I just finished my latest Sasha painting and I had to show it off.


----------



## Fluffyspoos (Aug 11, 2009)

Great job! What did you use? Oil paints?


----------



## MamaTiff (Sep 23, 2011)

That's awesome! You really captured those "poodle eyes" that I love so much!


----------



## Marcie (Aug 2, 2011)

Fluffyspoos said:


> Great job! What did you use? Oil paints?


Thank you. Yes, oil, I am still learning and having fun with it.


----------



## cavon (Aug 10, 2010)

what a beautiful painting!!


----------



## Rowan (May 27, 2011)

Very beautiful!!


----------



## SarainPA (Nov 18, 2011)

Wow!!! Super job!!!!


----------



## Dallasminis (Feb 6, 2011)

I can't believe you are "still learning!" A wonderful likeness...you are so talented and Sasha is sooo beautiful!


----------



## outwest (May 1, 2011)

Wonderful job! It is hard to get the expressions right, and you did a terrific job with her. Beautiful.


----------



## The_Duke (Dec 4, 2011)

Very good.
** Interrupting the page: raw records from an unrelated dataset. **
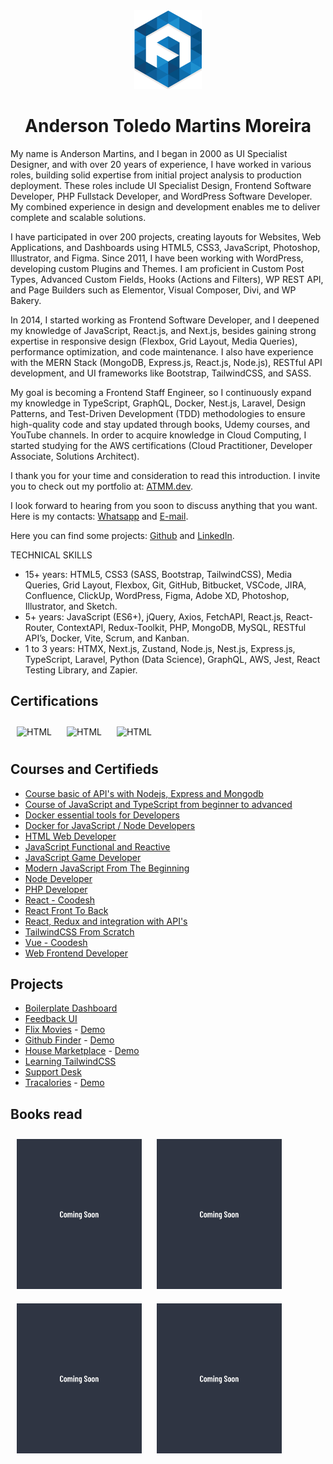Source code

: <div align="center">
  <img src="./favicon.png" />
  <h1>Anderson Toledo Martins Moreira</h1>
</div>

My name is Anderson Martins, and I began in 2000 as UI Specialist Designer, and with over 20 years of experience, I have worked in various roles, building solid expertise from initial project analysis to production deployment. These roles include UI Specialist Design, Frontend Software Developer, PHP Fullstack Developer, and WordPress Software Developer. My combined experience in design and development enables me to deliver complete and scalable solutions.

I have participated in over 200 projects, creating layouts for Websites, Web Applications, and Dashboards using HTML5, CSS3, JavaScript, Photoshop, Illustrator, and Figma. Since 2011, I have been working with WordPress, developing custom Plugins and Themes. I am proficient in Custom Post Types, Advanced Custom Fields, Hooks (Actions and Filters), WP REST API, and Page Builders such as Elementor, Visual Composer, Divi, and WP Bakery.

In 2014, I started working as Frontend Software Developer, and I deepened my knowledge of JavaScript, React.js, and Next.js, besides gaining strong expertise in responsive design (Flexbox, Grid Layout, Media Queries), performance optimization, and code maintenance. I also have experience with the MERN Stack (MongoDB, Express.js, React.js, Node.js), RESTful API development, and UI frameworks like Bootstrap, TailwindCSS, and SASS.

My goal is becoming a Frontend Staff Engineer, so I continuously expand my knowledge in TypeScript, GraphQL, Docker, Nest.js, Laravel, Design Patterns, and Test-Driven Development (TDD) methodologies to ensure high-quality code and stay updated through books, Udemy courses, and YouTube channels. In order to acquire knowledge in Cloud Computing, I started studying for the AWS certifications (Cloud Practitioner, Developer Associate, Solutions Architect).

I thank you for your time and consideration to read this introduction. I invite you to check out my portfolio at: [ATMM.dev](https://www.atmm.dev).

I look forward to hearing from you soon to discuss anything that you want. Here is my contacts: [Whatsapp](https://bit.ly/3RoY44X) and [E-mail](mailto:atmmoreira.rj@gmail.com).

Here you can find some projects: [Github](https://github.com/atmmdev) and [LinkedIn](https://www.linkedin.com/in/atmmoreira).

TECHNICAL SKILLS

- 15+ years: HTML5, CSS3 (SASS, Bootstrap, TailwindCSS), Media Queries, Grid Layout, Flexbox, Git, GitHub, Bitbucket, VSCode, JIRA, Confluence, ClickUp, WordPress, Figma, Adobe XD, Photoshop, Illustrator, and Sketch.
- 5+ years: JavaScript (ES6+), jQuery, Axios, FetchAPI, React.js, React-Router, ContextAPI, Redux-Toolkit, PHP, MongoDB, MySQL, RESTful API’s, Docker, Vite, Scrum, and Kanban.
- 1 to 3 years: HTMX, Next.js, Zustand, Node.js, Nest.js, Express.js, TypeScript, Laravel, Python (Data Science), GraphQL, AWS, Jest, React Testing Library, and Zapier.

## Certifications

<img 
    alt="HTML"
    title="HTML" 
    width="100px"
    style="padding:10px" 
    src="https://atmm.dev/badges/apollo-graphql.png" 
  />
<img 
    alt="HTML"
    title="HTML" 
    width="100px"
    style="padding:10px" 
    src="https://atmm.dev/badges/git-foundations.png" 
  />
<img 
    alt="HTML"
    title="HTML" 
    width="100px"
    style="padding:10px" 
    src="https://atmm.dev/badges/salesforce-associate.png" 
  />

## Courses and Certifieds

- [Course basic of API's with Nodejs, Express and Mongodb](https://www.udemy.com/certificate/UC-EON3JIQT/)
- [Course of JavaScript and TypeScript from beginner to advanced](https://www.udemy.com/certificate/UC-ba24181c-a2d4-4892-9124-4b49637f3775/)
- [Docker essential tools for Developers](https://www.udemy.com/certificate/UC-9661b31c-56a7-496a-9c5a-2289a4e17576/)
- [Docker for JavaScript / Node Developers](https://www.udemy.com/certificate/UC-628ee546-cc6f-4443-b291-8a2f777d6af6/)
- [HTML Web Developer](https://atmm.dev/docs/html-developer.pdf)
- [JavaScript Functional and Reactive](https://www.udemy.com/certificate/UC-4beb7d9a-5389-45ff-b911-f638d20a75db/)
- [JavaScript Game Developer](https://atmm.dev/docs/javascript-game-developer.pdf)
- [Modern JavaScript From The Beginning](https://www.udemy.com/certificate/UC-4c0650e7-f996-4d07-ba96-e6ec355642cd/)
- [Node Developer](https://atmm.dev/docs/node-web-developer.pdf)
- [PHP Developer](https://atmm.dev/docs/php-developer.pdf)
- [React - Coodesh](https://coodesh.com/share/certificate/7ef3a9d0-82a7-11ec-9234-23b4e40be368)
- [React Front To Back](https://www.udemy.com/certificate/UC-e4780fd6-45e3-48de-93b9-b1b868660b2f/)
- [React, Redux and integration with API's](https://www.udemy.com/certificate/UC-3MXLRRTP/)
- [TailwindCSS From Scratch](https://www.udemy.com/certificate/UC-f3e62f5b-62c2-46f9-acdd-0e47fd58172c/)
- [Vue - Coodesh](https://coodesh.com/share/certificate/a8c57770-171c-11ed-9234-239218c1c36a)
- [Web Frontend Developer](https://atmm.dev/docs/frontend-developer.pdf)

## Projects

- [Boilerplate Dashboard](https://github.com/atmmdev/boilerplate.html.dashboard)
- [Feedback UI](https://github.com/atmmoreira/project.feedback.ui.react)
- [Flix Movies](https://github.com/atmmdev/flixx.movies.javascript) - [Demo](https://flixx-movies-javascript.vercel.app/)
- [Github Finder](https://github.com/atmmdev/github.finder.react) - [Demo](https://github-finder-react-zeta.vercel.app/)
- [House Marketplace](https://github.com/atmmdev/house.marketplace.react) - [Demo](https://house-marketplace-react-eight.vercel.app/)
- [Learning TailwindCSS](https://github.com/atmmdev/learning.tailwindcss)
- [Support Desk](https://github.com/atmmoreira/project.mern.support.desk)
- [Tracalories](https://github.com/atmmdev/tracalories.javascript) - [Demo](https://tracalories-javascript.vercel.app/)

## Books read

<img width="200px" style="padding:10px" src="./books/book-cover-page.jpg" alt="First Bookt" /> 
<img width="200px" style="padding:10px" src="./books/book-cover-page.jpg" alt="First Bookt" /> 
<img width="200px" style="padding:10px" src="./books/book-cover-page.jpg" alt="First Bookt" /> 
<img width="200px" style="padding:10px" src="./books/book-cover-page.jpg" alt="First Bookt" />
I really think you've got the eyes spot on.


----------



## happybooker1 (Dec 6, 2011)

*Wow!!*

I thought it was a photo at first!! VERY nice!!


----------



## sandooch (Jan 20, 2011)

You sure are talented! Great work!!


----------



## katbrat (May 8, 2011)

Wow! You paint beautifully and have a gorgeous girl to model for you, the best of both worlds!


----------